§ **RECORDS FOR THIS EXERCISE**:
== Segment start ==

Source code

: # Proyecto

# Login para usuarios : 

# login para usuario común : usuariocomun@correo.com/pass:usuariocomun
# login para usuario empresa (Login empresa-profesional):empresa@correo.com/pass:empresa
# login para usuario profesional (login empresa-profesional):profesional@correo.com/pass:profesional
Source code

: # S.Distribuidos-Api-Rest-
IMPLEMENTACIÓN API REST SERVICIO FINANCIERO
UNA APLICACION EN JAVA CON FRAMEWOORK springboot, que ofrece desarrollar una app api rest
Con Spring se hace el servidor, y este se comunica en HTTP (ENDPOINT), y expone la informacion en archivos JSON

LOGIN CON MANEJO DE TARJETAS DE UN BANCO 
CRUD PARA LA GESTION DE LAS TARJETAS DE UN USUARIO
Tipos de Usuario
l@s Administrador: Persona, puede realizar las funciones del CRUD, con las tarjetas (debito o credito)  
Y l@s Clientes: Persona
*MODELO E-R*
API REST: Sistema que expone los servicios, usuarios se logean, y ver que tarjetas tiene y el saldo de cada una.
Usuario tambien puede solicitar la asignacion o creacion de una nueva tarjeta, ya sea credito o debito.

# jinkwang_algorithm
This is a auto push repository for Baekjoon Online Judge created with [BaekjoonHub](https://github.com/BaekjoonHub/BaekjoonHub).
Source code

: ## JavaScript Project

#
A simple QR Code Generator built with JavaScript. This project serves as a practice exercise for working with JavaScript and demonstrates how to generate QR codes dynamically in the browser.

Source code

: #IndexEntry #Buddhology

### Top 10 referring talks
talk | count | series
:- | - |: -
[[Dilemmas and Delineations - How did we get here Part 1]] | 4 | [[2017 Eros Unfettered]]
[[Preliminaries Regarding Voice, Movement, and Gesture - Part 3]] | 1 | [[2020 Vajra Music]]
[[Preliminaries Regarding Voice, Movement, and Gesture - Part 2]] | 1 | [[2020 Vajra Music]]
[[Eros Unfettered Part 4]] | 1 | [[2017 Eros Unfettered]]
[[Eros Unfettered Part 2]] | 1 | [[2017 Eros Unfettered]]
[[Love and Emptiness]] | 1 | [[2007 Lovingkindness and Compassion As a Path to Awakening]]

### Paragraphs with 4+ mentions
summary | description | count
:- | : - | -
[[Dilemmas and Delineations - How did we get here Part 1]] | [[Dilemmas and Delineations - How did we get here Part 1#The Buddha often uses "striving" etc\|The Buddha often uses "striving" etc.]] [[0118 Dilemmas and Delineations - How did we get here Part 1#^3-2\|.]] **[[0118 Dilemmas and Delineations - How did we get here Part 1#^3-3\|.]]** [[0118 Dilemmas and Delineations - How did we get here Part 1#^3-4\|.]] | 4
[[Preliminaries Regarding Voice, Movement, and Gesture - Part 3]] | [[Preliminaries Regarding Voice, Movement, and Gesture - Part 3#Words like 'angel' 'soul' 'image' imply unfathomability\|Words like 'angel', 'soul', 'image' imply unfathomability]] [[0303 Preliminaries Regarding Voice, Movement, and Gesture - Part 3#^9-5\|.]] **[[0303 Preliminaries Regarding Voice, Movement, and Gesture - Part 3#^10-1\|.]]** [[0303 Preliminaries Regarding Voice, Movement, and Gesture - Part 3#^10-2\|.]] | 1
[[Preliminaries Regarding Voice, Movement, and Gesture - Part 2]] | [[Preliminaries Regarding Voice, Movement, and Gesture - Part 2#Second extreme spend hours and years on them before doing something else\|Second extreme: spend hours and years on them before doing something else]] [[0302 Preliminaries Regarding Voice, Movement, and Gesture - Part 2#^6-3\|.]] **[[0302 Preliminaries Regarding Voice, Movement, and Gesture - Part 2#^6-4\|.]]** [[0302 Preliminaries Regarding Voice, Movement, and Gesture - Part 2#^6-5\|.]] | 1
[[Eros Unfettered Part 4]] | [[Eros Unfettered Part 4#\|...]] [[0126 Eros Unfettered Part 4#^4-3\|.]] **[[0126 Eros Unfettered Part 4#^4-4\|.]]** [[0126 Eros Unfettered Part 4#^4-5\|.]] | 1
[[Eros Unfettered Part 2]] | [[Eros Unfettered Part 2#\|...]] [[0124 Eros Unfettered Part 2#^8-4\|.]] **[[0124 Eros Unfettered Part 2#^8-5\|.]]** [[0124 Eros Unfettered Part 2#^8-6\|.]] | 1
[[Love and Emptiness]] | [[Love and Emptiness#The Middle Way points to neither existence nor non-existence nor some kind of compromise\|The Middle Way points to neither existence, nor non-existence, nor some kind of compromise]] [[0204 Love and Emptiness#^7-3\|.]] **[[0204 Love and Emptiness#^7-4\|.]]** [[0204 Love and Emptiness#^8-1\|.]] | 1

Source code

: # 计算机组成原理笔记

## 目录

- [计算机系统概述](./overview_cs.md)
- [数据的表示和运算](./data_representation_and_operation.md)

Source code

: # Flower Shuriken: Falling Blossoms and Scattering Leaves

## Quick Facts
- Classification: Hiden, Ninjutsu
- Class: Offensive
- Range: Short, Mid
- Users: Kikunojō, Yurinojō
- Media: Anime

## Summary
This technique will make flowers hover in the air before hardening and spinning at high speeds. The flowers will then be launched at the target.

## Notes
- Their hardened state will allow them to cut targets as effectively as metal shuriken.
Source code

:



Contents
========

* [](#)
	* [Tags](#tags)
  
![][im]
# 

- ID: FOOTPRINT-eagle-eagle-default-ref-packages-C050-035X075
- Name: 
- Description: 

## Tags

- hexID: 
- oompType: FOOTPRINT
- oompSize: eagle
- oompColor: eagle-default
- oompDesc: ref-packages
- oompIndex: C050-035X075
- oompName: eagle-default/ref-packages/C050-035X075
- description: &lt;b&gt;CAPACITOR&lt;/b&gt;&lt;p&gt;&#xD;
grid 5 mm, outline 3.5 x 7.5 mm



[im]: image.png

== Segment end ==

§ **EXERCISE**: Where the line containing "- ID: FOOTPRINT-eagle-eagle-default-ref-packages-C050-035X075" appears, begin a word-for-word copy and carry it through the last line of the listing, leaving out all other lines.

§ **EXERCISE RESPONSE**:
- ID: FOOTPRINT-eagle-eagle-default-ref-packages-C050-035X075
- Name: 
- Description: 

## Tags

- hexID: 
- oompType: FOOTPRINT
- oompSize: eagle
- oompColor: eagle-default
- oompDesc: ref-packages
- oompIndex: C050-035X075
- oompName: eagle-default/ref-packages/C050-035X075
- description: &lt;b&gt;CAPACITOR&lt;/b&gt;&lt;p&gt;&#xD;
grid 5 mm, outline 3.5 x 7.5 mm



[im]: image.png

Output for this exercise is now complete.